Work required:
Copy out all lines from the material that contain the string "they".

Records shown:

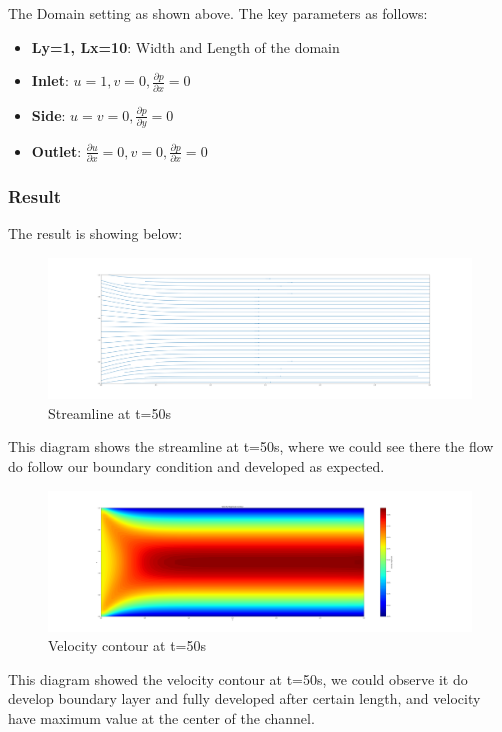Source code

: \documentclass[12pt]{article}
\begin{document}
The Domain setting as shown above. The key parameters as follows:
\begin{itemize}
    \item \textbf{Ly=1, Lx=10}: Width and Length of the domain
    \item \textbf{Inlet}: $u=1, v=0, \frac{\partial p}{\partial x}=0$
    \item \textbf{Side}: $u=v=0, \frac{\partial p}{\partial y}=0$
    \item \textbf{Outlet}: $\frac{\partial u}{\partial x}=0, v=0, 
    \frac{\partial p}{\partial x}=0$
\end{itemize}


\subsubsection{Result}
The result is showing below:
\begin{figure}[H]
    \centering
    \includegraphics[width=1\linewidth]{figure/Channel_flow/cyl_stline_N=96, Re=10.0, t=50.0.jpg}
    \caption{Streamline at t=50s}
\end{figure}

This diagram shows the streamline at t=50s, where we could see there the flow do follow our boundary condition and developed as expected.

\begin{figure}[H]
    \centering
    \includegraphics[width=1.2\linewidth]{figure/Channel_flow/cyl_uv_contour_N=32, Re=10, t=10.jpg}
    \caption{Velocity contour at t=50s}
\end{figure}

This diagram showed the velocity contour at t=50s, we could observe it do develop boundary layer and fully developed after certain length, and velocity have maximum value at the center of the channel.
\end{document}
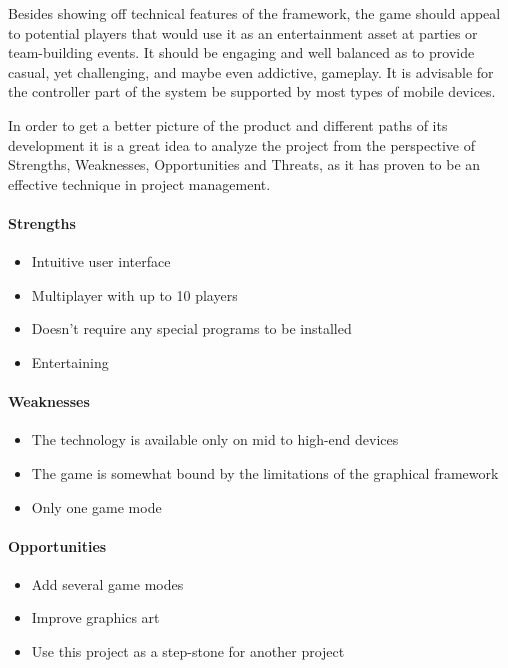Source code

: Besides showing off technical features of the framework, the game should
appeal to potential players that would use it as an entertainment asset at
parties or team-building events. It should be engaging and well balanced as to
provide casual, yet challenging, and maybe even addictive, gameplay. It is
advisable for the controller part of the system be supported by most types of
mobile devices.

In order to get a better picture of the product and different paths of its
development it is a great idea to analyze the project from the perspective of
Strengths, Weaknesses, Opportunities and Threats, as it has proven to be an
effective technique in project management.

\paragraph{Strengths}

\begin{itemize}
    \item Intuitive user interface
    \item Multiplayer with up to 10 players
    \item Doesn't require any special programs to be installed
    \item Entertaining
\end{itemize}

\paragraph{Weaknesses}

\begin{itemize}
    \item The technology is available only on mid to high-end devices
    \item The game is somewhat bound by the limitations of the graphical framework
    \item Only one game mode
\end{itemize}

\paragraph{Opportunities}

\begin{itemize}
    \item Add several game modes
    \item Improve graphics art
    \item Use this project as a step-stone for another project
\end{itemize}

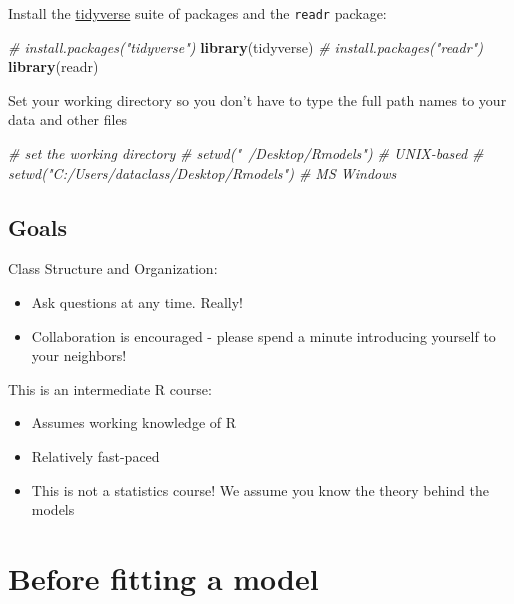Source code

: \documentclass[]{book}
\newenvironment{Shaded}{\begin{snugshade}}{\end{snugshade}}
\newcommand{\KeywordTok}[1]{\textcolor[rgb]{0.13,0.29,0.53}{\textbf{#1}}}
\newcommand{\CommentTok}[1]{\textcolor[rgb]{0.56,0.35,0.01}{\textit{#1}}}
\newcommand{\NormalTok}[1]{#1}
\providecommand{\tightlist}{%
  \setlength{\itemsep}{0pt}\setlength{\parskip}{0pt}}
\begin{document}
Install the \href{https://www.tidyverse.org/}{tidyverse} suite of
packages and the \texttt{readr} package:

\begin{Shaded}
\begin{Highlighting}[]
\CommentTok{# install.packages("tidyverse")}
\KeywordTok{library}\NormalTok{(tidyverse)}
\CommentTok{# install.packages("readr")}
\KeywordTok{library}\NormalTok{(readr)}
\end{Highlighting}
\end{Shaded}

Set your working directory so you don't have to type the full path names
to your data and other files

\begin{Shaded}
\begin{Highlighting}[]
  \CommentTok{# set the working directory}
  \CommentTok{# setwd("~/Desktop/Rmodels") # UNIX-based}
  \CommentTok{# setwd("C:/Users/dataclass/Desktop/Rmodels") # MS Windows}
\end{Highlighting}
\end{Shaded}

\subsection{Goals}\label{goals-1}

Class Structure and Organization:

\begin{itemize}
\tightlist
\item
  Ask questions at any time. Really!
\item
  Collaboration is encouraged - please spend a minute introducing
  yourself to your neighbors!
\end{itemize}

This is an intermediate R course:

\begin{itemize}
\tightlist
\item
  Assumes working knowledge of R
\item
  Relatively fast-paced
\item
  This is not a statistics course! We assume you know the theory behind
  the models
\end{itemize}

\section{Before fitting a model}\label{before-fitting-a-model}
\end{document}
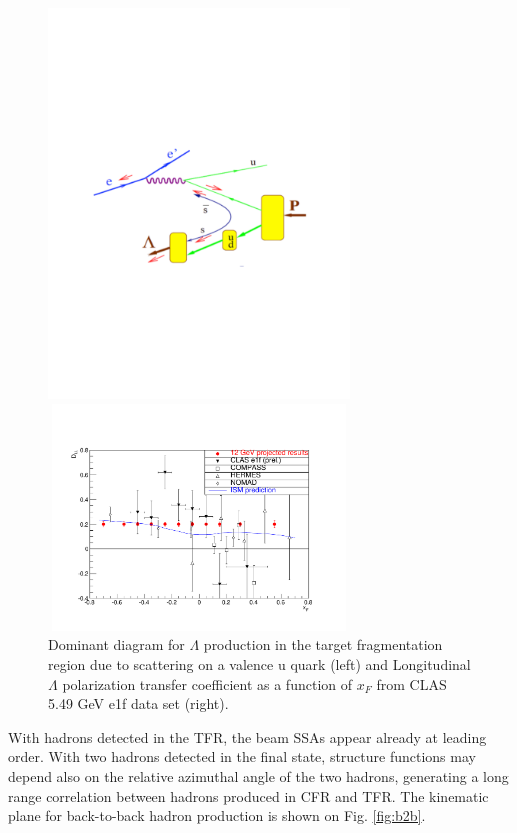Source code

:\documentclass[11pt,a4paper]{article}
\begin{document}
\begin{figure}
\begin{minipage}{.6\textwidth}
\includegraphics[width=8cm]{plots/lamdakin2.pdf}
\end{minipage}
\begin{minipage}{.6\textwidth}
\includegraphics[width=8cm,height=6cm,keepaspectratio]{plots/lam-vs-xf-clas12.pdf}
\end{minipage}
   \caption{Dominant diagram for $\Lambda$  production in the target fragmentation region due to
scattering on a valence u quark (left) and Longitudinal $\Lambda$ polarization transfer coefficient as a function of $x_F$ from CLAS 5.49 GeV e1f data set (right).}
 \label{fig:lambda12}
 \end{figure} 


With hadrons detected in the TFR, the  beam  SSAs appear already at leading order.
With two hadrons detected in the final state, structure functions may depend also on the relative azimuthal angle of the two hadrons, 
generating a long range correlation between hadrons produced in CFR and TFR. 
The kinematic plane for back-to-back hadron production is shown on Fig. \ref{fig:b2b}.
\end{document}
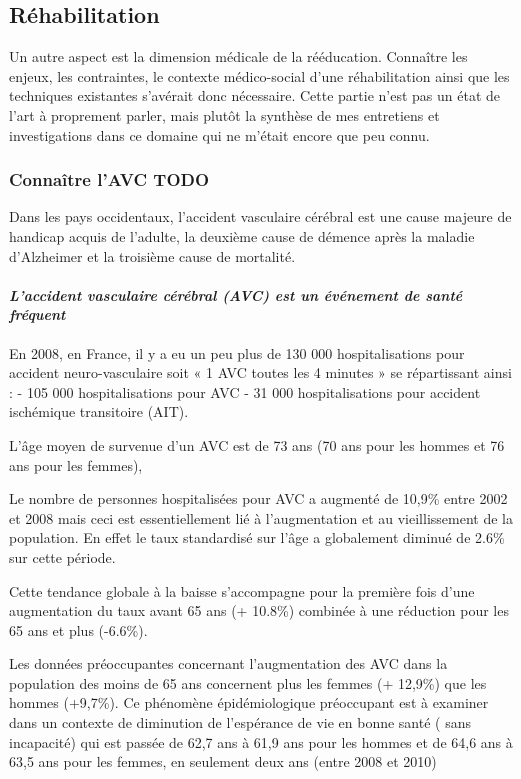 	\subsection{Réhabilitation}
Un autre aspect est la dimension médicale de la rééducation. Connaître les enjeux, les contraintes, le contexte médico-social d'une réhabilitation ainsi que les techniques existantes s'avérait donc nécessaire. Cette partie n'est pas un état de l'art à proprement parler, mais plutôt la synthèse de mes entretiens et investigations dans ce domaine qui ne m'était encore que peu connu.

	\subsubsection{Connaître l'AVC TODO}
Dans les pays occidentaux, l’accident vasculaire cérébral est une cause majeure de handicap acquis de l’adulte, la deuxième cause de démence après la maladie d’Alzheimer et la troisième cause de mortalité.

		\paragraph{\emph{L’accident vasculaire cérébral (AVC) est un événement de santé fréquent}\\}
    En 2008, en France, il y a eu un peu plus de 130 000 hospitalisations pour accident neuro-vasculaire soit « 1 AVC toutes les 4 minutes » se répartissant ainsi :
    - 105 000 hospitalisations pour AVC
    - 31 000 hospitalisations pour accident ischémique transitoire (AIT).

    L’âge moyen de survenue d’un AVC est de 73 ans (70 ans pour les hommes et 76 ans pour les femmes),

    Le nombre de personnes hospitalisées pour AVC a augmenté de 10,9\% entre 2002 et 2008 mais ceci est essentiellement lié à l’augmentation et au vieillissement de la population. En effet le taux standardisé sur l’âge a globalement diminué de 2.6\% sur cette période.

    Cette tendance globale à la baisse s’accompagne pour la première fois d’une augmentation du taux avant 65 ans (+ 10.8\%) combinée à une réduction pour les 65 ans et plus (-6.6\%).

    Les données préoccupantes concernant l’augmentation des AVC dans la population des moins de 65 ans concernent plus les femmes (+ 12,9\%) que les hommes (+9,7\%). Ce phénomène épidémiologique préoccupant est à examiner dans un contexte de diminution de l’espérance de vie en bonne santé ( sans incapacité) qui est passée de 62,7 ans à 61,9 ans pour les hommes et de 64,6 ans à 63,5 ans pour les femmes, en seulement deux ans (entre 2008 et 2010)

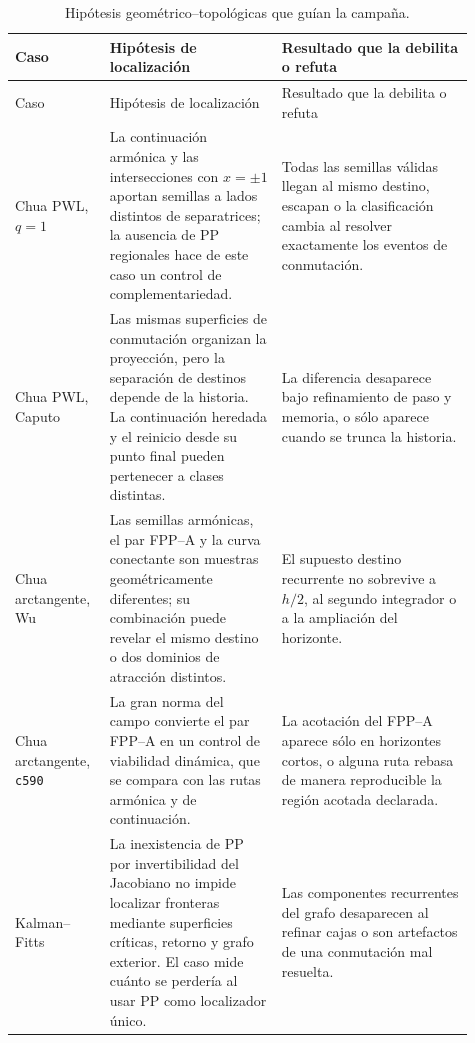\begin{longtable}{@{}p{0.17\linewidth}p{0.35\linewidth}p{0.39\linewidth}@{}}
\caption{Hipótesis geométrico--topológicas que guían la campaña.}
\label{camp:tab-hypotheses}\\
\toprule
Caso & Hipótesis de localización & Resultado que la debilita o refuta\\
\midrule
\endfirsthead
\toprule
Caso & Hipótesis de localización & Resultado que la debilita o refuta\\
\midrule
\endhead
Chua PWL, \(q=1\)
& La continuación armónica y las intersecciones con \(x=\pm1\) aportan semillas
  a lados distintos de separatrices; la ausencia de PP regionales hace de este
  caso un control de complementariedad.
& Todas las semillas válidas llegan al mismo destino, escapan o la clasificación
  cambia al resolver exactamente los eventos de conmutación.\\

Chua PWL, Caputo
& Las mismas superficies de conmutación organizan la proyección, pero la
  separación de destinos depende de la historia. La continuación heredada y
  el reinicio desde su punto final pueden pertenecer a clases distintas.
& La diferencia desaparece bajo refinamiento de paso y memoria, o sólo aparece
  cuando se trunca la historia.\\

Chua arctangente, Wu
& Las semillas armónicas, el par FPP--A y la curva conectante son muestras
  geométricamente diferentes; su combinación puede revelar el mismo destino o
  dos dominios de atracción distintos.
& El supuesto destino recurrente no sobrevive a \(h/2\), al segundo integrador
  o a la ampliación del horizonte.\\

Chua arctangente, \texttt{c590}
& La gran norma del campo convierte el par FPP--A en un control de viabilidad
  dinámica, que se compara con las rutas armónica y de continuación.
& La acotación del FPP--A aparece sólo en horizontes cortos, o alguna ruta
  rebasa de manera reproducible la región acotada declarada.\\

Kalman--Fitts
& La inexistencia de PP por invertibilidad del Jacobiano no impide localizar
  fronteras mediante superficies críticas, retorno y grafo exterior. El caso
  mide cuánto se perdería al usar PP como localizador único.
& Las componentes recurrentes del grafo desaparecen al refinar cajas o son
  artefactos de una conmutación mal resuelta.\\


\end{longtable}
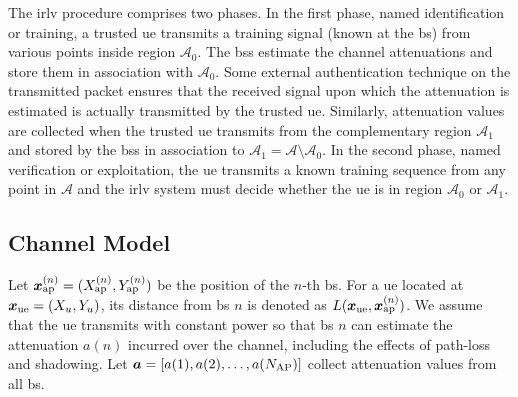 \documentclass[conference,final]{IEEEtran}
\begin{document}
The \ac{irlv} procedure comprises two phases. In the first phase, named identification or training, a trusted \ac{ue} transmits a training signal (known at the \acs{bs}) from various points inside region $\mathcal{A}_0$.  The \acp{bs} estimate the channel attenuations and store them in association with $\mathcal{A}_0$. Some external authentication technique on the transmitted packet  ensures that the received signal upon which the attenuation is estimated is actually transmitted by the trusted \ac{ue}. Similarly, attenuation values are collected when the trusted \ac{ue} transmits  from the complementary region $\mathcal{A}_1$ and  stored by the \acp{bs} in association to $\mathcal{A}_1 = \mathcal{A} \setminus \mathcal{A}_0$. In the second  phase, named verification or exploitation, the \ac{ue} transmits a known training sequence from any point in $\mathcal{A}$ and the \ac{irlv} system must decide whether the \ac{ue} is in region $\mathcal{A}_0$ or $\mathcal{A}_1$.


\subsection{Channel Model}

Let $\bm{x}_{\rm ap}^{(n)} =(X_{\rm ap}^{(n)},Y_{\rm ap}^{(n)})$ be the position of the $n$-th \ac{bs}. For a \ac{ue} located at $\bm{x}_{\rm ue}=(X_u,Y_u)$, its distance from \ac{bs} $n$ is denoted as $L(\bm{x}_{\rm ue},\bm{x}_{\rm ap}^{(n)})$. We assume that  the \ac{ue} transmits with constant power so that  \ac{bs} $n$ can estimate the attenuation $a{(n)}$ incurred over the channel, including the effects of path-loss and shadowing. Let $\bm a = [a(1), a(2), \ldots, a(N_{\rm AP})]$ collect attenuation values from all \ac{bs}.
\end{document}
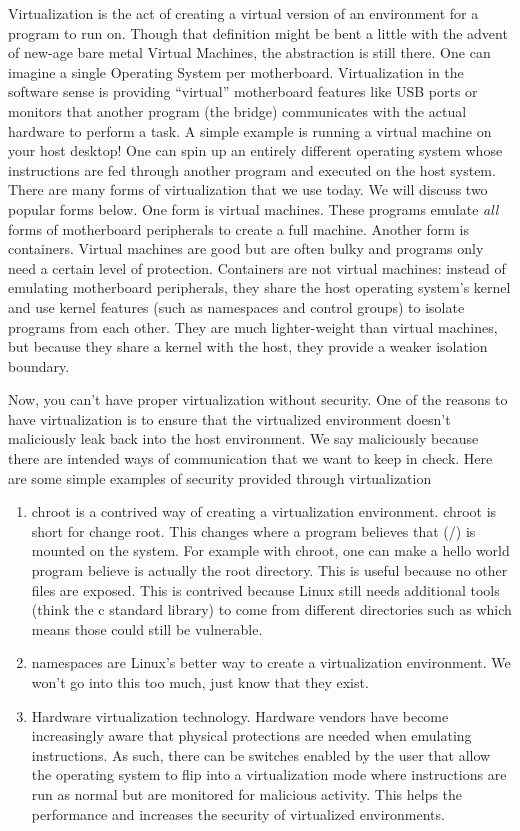 Virtualization is the act of creating a virtual version of an environment for a program to run on.
Though that definition might be bent a little with the advent of new-age bare metal Virtual Machines, the abstraction is still there.
One can imagine a single Operating System per motherboard.
Virtualization in the software sense is providing ``virtual'' motherboard features like USB ports or monitors that another program (the bridge) communicates with the actual hardware to perform a task.
A simple example is running a virtual machine on your host desktop!
One can spin up an entirely different operating system whose instructions are fed through another program and executed on the host system.
There are many forms of virtualization that we use today. We will discuss two popular forms below.
One form is virtual machines.
These programs emulate \textit{all} forms of motherboard peripherals to create a full machine.
Another form is containers.
Virtual machines are good but are often bulky and programs only need a certain level of protection.
Containers are not virtual machines: instead of emulating motherboard peripherals, they share the host operating system's kernel and use kernel features (such as namespaces and control groups) to isolate programs from each other. They are much lighter-weight than virtual machines, but because they share a kernel with the host, they provide a weaker isolation boundary.

Now, you can't have proper virtualization without security.
One of the reasons to have virtualization is to ensure that the virtualized environment doesn't maliciously leak back into the host environment.
We say maliciously because there are intended ways of communication that we want to keep in check.
Here are some simple examples of security provided through virtualization

\begin{enumerate}
\item chroot is a contrived way of creating a virtualization environment.
  chroot is short for change root.
  This changes where a program believes that (/) is mounted on the system.
  For example with chroot, one can make a hello world program believe  is actually the root directory.
  This is useful because no other files are exposed.
  This is contrived because Linux still needs additional tools (think the c standard library) to come from different directories such as  which means those could still be vulnerable.
\item namespaces are Linux's better way to create a virtualization environment.
  We won't go into this too much, just know that they exist.
\item Hardware virtualization technology.
  Hardware vendors have become increasingly aware that physical protections are needed when emulating instructions.
  As such, there can be switches enabled by the user that allow the operating system to flip into a virtualization mode where instructions are run as normal but are monitored for malicious activity.
  This helps the performance and increases the security of virtualized environments.
\end{enumerate}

Reply:
Containers are not virtual machines: instead of emulating motherboard peripherals, they share the host operating system's kernel and use kernel features (such as namespaces and control groups) to isolate programs from each other. They are much lighter-weight than virtual machines, but because they share a kernel with the host, they provide a weaker isolation boundary.
  We won't go into this too much, just know that they exist.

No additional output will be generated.